I think as you alluded to, we've got a lot of different pieces of information, which are all confusing when you put them together, about how we really should be making decisions for our patients. But I think it is teaching us that it’s more than just tumor size and nodal status to help us decide who needs chemotherapy versus endocrine treatment.
Sara Hurvitz, MD: That was a great summary of some very complex data there. To add my 2 cents regarding the ADAPT study, I thought it was very elegantly designed. But the realism of testing Ki-67 in the neoadjuvant setting with endocrine therapy I don’t think is as simple as was presented, and I don’t think the uptake would be as good. We’re needing longer-term follow-up from these studies. I think we’re all begging for EFS [event-free survival] data, longer-term data to help us understand, for example, an alternate, whether chemotherapy is actually benefitting the patients who went on to do it, so doing randomized studies to query that.

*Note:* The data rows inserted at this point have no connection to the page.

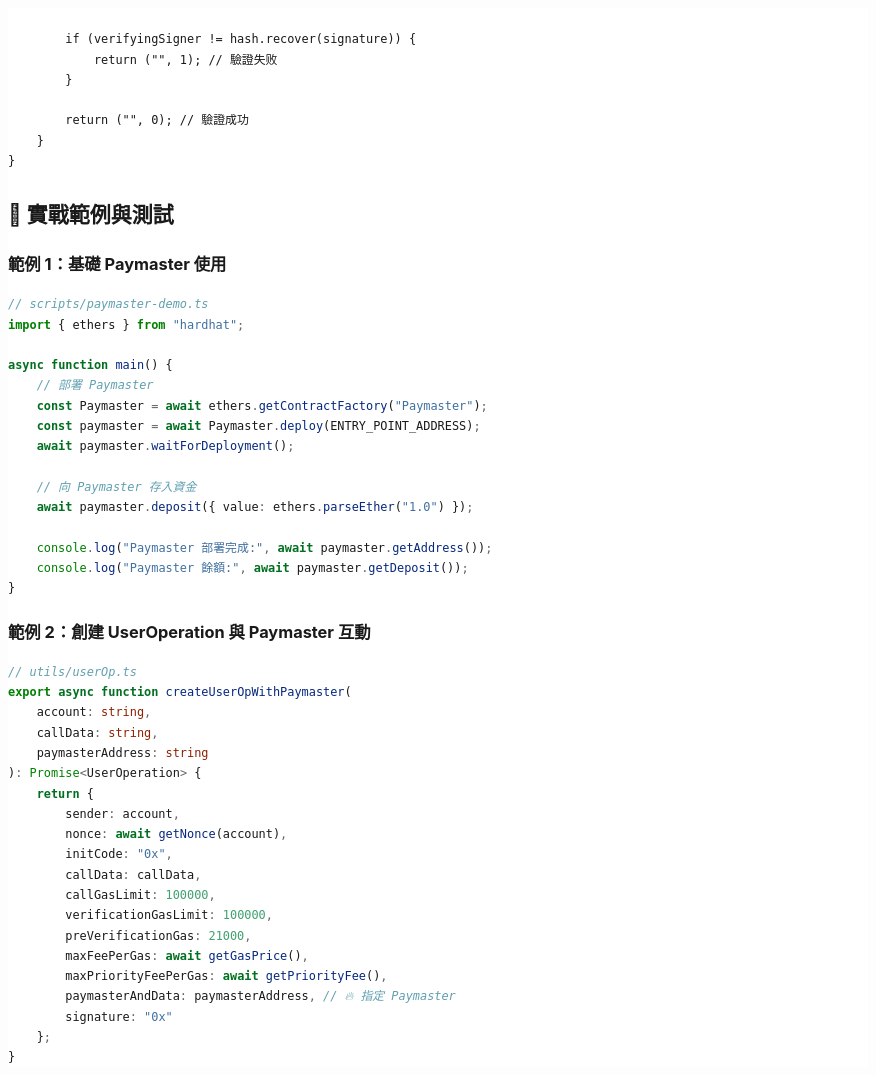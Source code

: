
 ```solidity
        
        if (verifyingSigner != hash.recover(signature)) {
            return ("", 1); // 驗證失败
        }
        
        return ("", 0); // 驗證成功
    }
}
```

## 🧪 實戰範例與測試

### 範例 1：基礎 Paymaster 使用

```typescript
// scripts/paymaster-demo.ts
import { ethers } from "hardhat";

async function main() {
    // 部署 Paymaster
    const Paymaster = await ethers.getContractFactory("Paymaster");
    const paymaster = await Paymaster.deploy(ENTRY_POINT_ADDRESS);
    await paymaster.waitForDeployment();
    
    // 向 Paymaster 存入資金
    await paymaster.deposit({ value: ethers.parseEther("1.0") });
    
    console.log("Paymaster 部署完成:", await paymaster.getAddress());
    console.log("Paymaster 餘額:", await paymaster.getDeposit());
}
```

### 範例 2：創建 UserOperation 與 Paymaster 互動

```typescript
// utils/userOp.ts
export async function createUserOpWithPaymaster(
    account: string,
    callData: string,
    paymasterAddress: string
): Promise<UserOperation> {
    return {
        sender: account,
        nonce: await getNonce(account),
        initCode: "0x",
        callData: callData,
        callGasLimit: 100000,
        verificationGasLimit: 100000,
        preVerificationGas: 21000,
        maxFeePerGas: await getGasPrice(),
        maxPriorityFeePerGas: await getPriorityFee(),
        paymasterAndData: paymasterAddress, // 🔥 指定 Paymaster
        signature: "0x"
    };
}
```
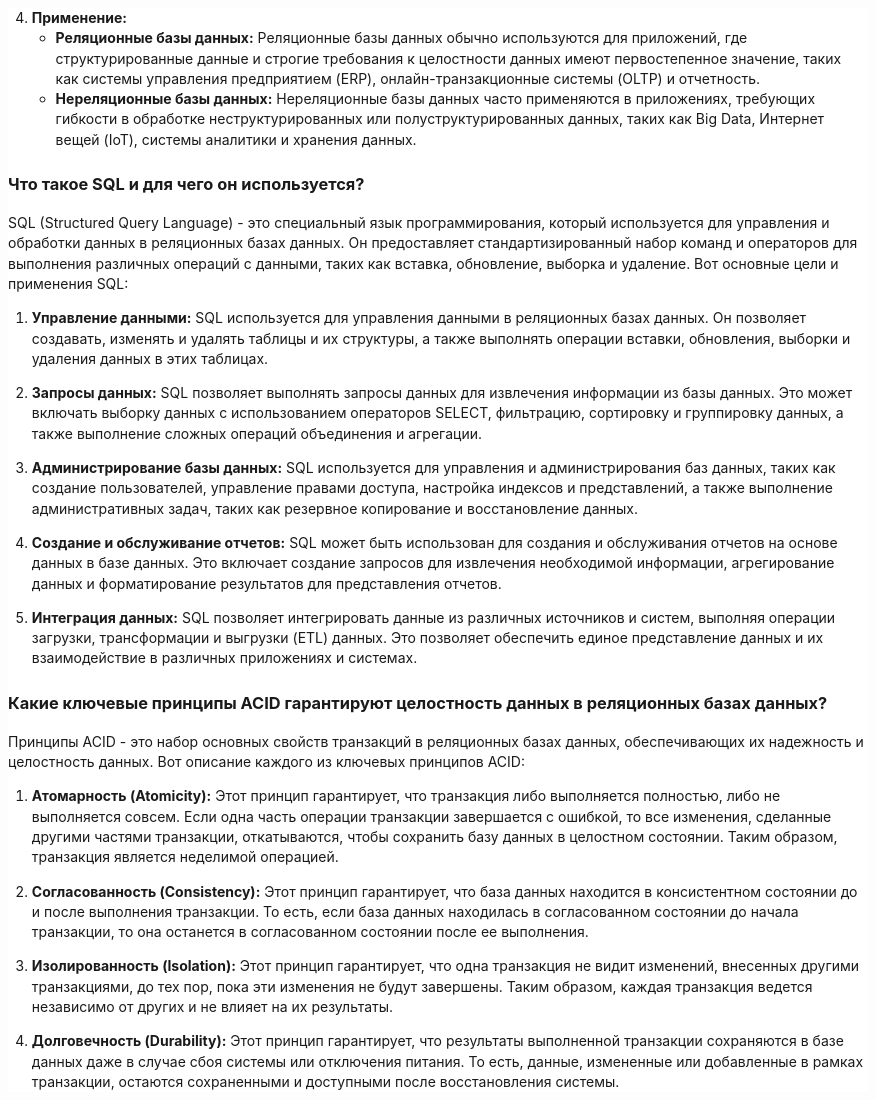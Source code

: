 4. **Применение:**
    - **Реляционные базы данных:** Реляционные базы данных обычно используются для приложений, где структурированные данные и строгие требования к целостности данных имеют первостепенное значение, таких как системы управления предприятием (ERP), онлайн-транзакционные системы (OLTP) и отчетность.
    - **Нереляционные базы данных:** Нереляционные базы данных часто применяются в приложениях, требующих гибкости в обработке неструктурированных или полуструктурированных данных, таких как Big Data, Интернет вещей (IoT), системы аналитики и хранения данных.

### Что такое SQL и для чего он используется?
SQL (Structured Query Language) - это специальный язык программирования, который используется для управления и обработки данных в реляционных базах данных. Он предоставляет стандартизированный набор команд и операторов для выполнения различных операций с данными, таких как вставка, обновление, выборка и удаление. Вот основные цели и применения SQL:

1. **Управление данными:** SQL используется для управления данными в реляционных базах данных. Он позволяет создавать, изменять и удалять таблицы и их структуры, а также выполнять операции вставки, обновления, выборки и удаления данных в этих таблицах.

2. **Запросы данных:** SQL позволяет выполнять запросы данных для извлечения информации из базы данных. Это может включать выборку данных с использованием операторов SELECT, фильтрацию, сортировку и группировку данных, а также выполнение сложных операций объединения и агрегации.

3. **Администрирование базы данных:** SQL используется для управления и администрирования баз данных, таких как создание пользователей, управление правами доступа, настройка индексов и представлений, а также выполнение административных задач, таких как резервное копирование и восстановление данных.

4. **Создание и обслуживание отчетов:** SQL может быть использован для создания и обслуживания отчетов на основе данных в базе данных. Это включает создание запросов для извлечения необходимой информации, агрегирование данных и форматирование результатов для представления отчетов.

5. **Интеграция данных:** SQL позволяет интегрировать данные из различных источников и систем, выполняя операции загрузки, трансформации и выгрузки (ETL) данных. Это позволяет обеспечить единое представление данных и их взаимодействие в различных приложениях и системах.

### Какие ключевые принципы ACID гарантируют целостность данных в реляционных базах данных?
Принципы ACID - это набор основных свойств транзакций в реляционных базах данных, обеспечивающих их надежность и целостность данных. Вот описание каждого из ключевых принципов ACID:

1. **Атомарность (Atomicity):** Этот принцип гарантирует, что транзакция либо выполняется полностью, либо не выполняется совсем. Если одна часть операции транзакции завершается с ошибкой, то все изменения, сделанные другими частями транзакции, откатываются, чтобы сохранить базу данных в целостном состоянии. Таким образом, транзакция является неделимой операцией.

2. **Согласованность (Consistency):** Этот принцип гарантирует, что база данных находится в консистентном состоянии до и после выполнения транзакции. То есть, если база данных находилась в согласованном состоянии до начала транзакции, то она останется в согласованном состоянии после ее выполнения.

3. **Изолированность (Isolation):** Этот принцип гарантирует, что одна транзакция не видит изменений, внесенных другими транзакциями, до тех пор, пока эти изменения не будут завершены. Таким образом, каждая транзакция ведется независимо от других и не влияет на их результаты.

4. **Долговечность (Durability):** Этот принцип гарантирует, что результаты выполненной транзакции сохраняются в базе данных даже в случае сбоя системы или отключения питания. То есть, данные, измененные или добавленные в рамках транзакции, остаются сохраненными и доступными после восстановления системы.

I too have been using RSClin [recurrence score and clinical-pathological features]. I was involved in the “View From the Trenches” at the end of San Antonio, and Meredith Regan, ScD, put together this very nice table, different clinical scenarios and what the recurrence score would tell us about the patient, and the recurrence score adding in a couple features, and then using RSClin. And where RSClin I think is going to be most helpful is for those patients who have a score of like 26, 27 where we really don’t have good information about whether we should be using chemotherapy, and estimators for benefit from chemotherapy. I too have logged in and started using it a little bit in my patients to show them this pseudo individualized treatment response estimator.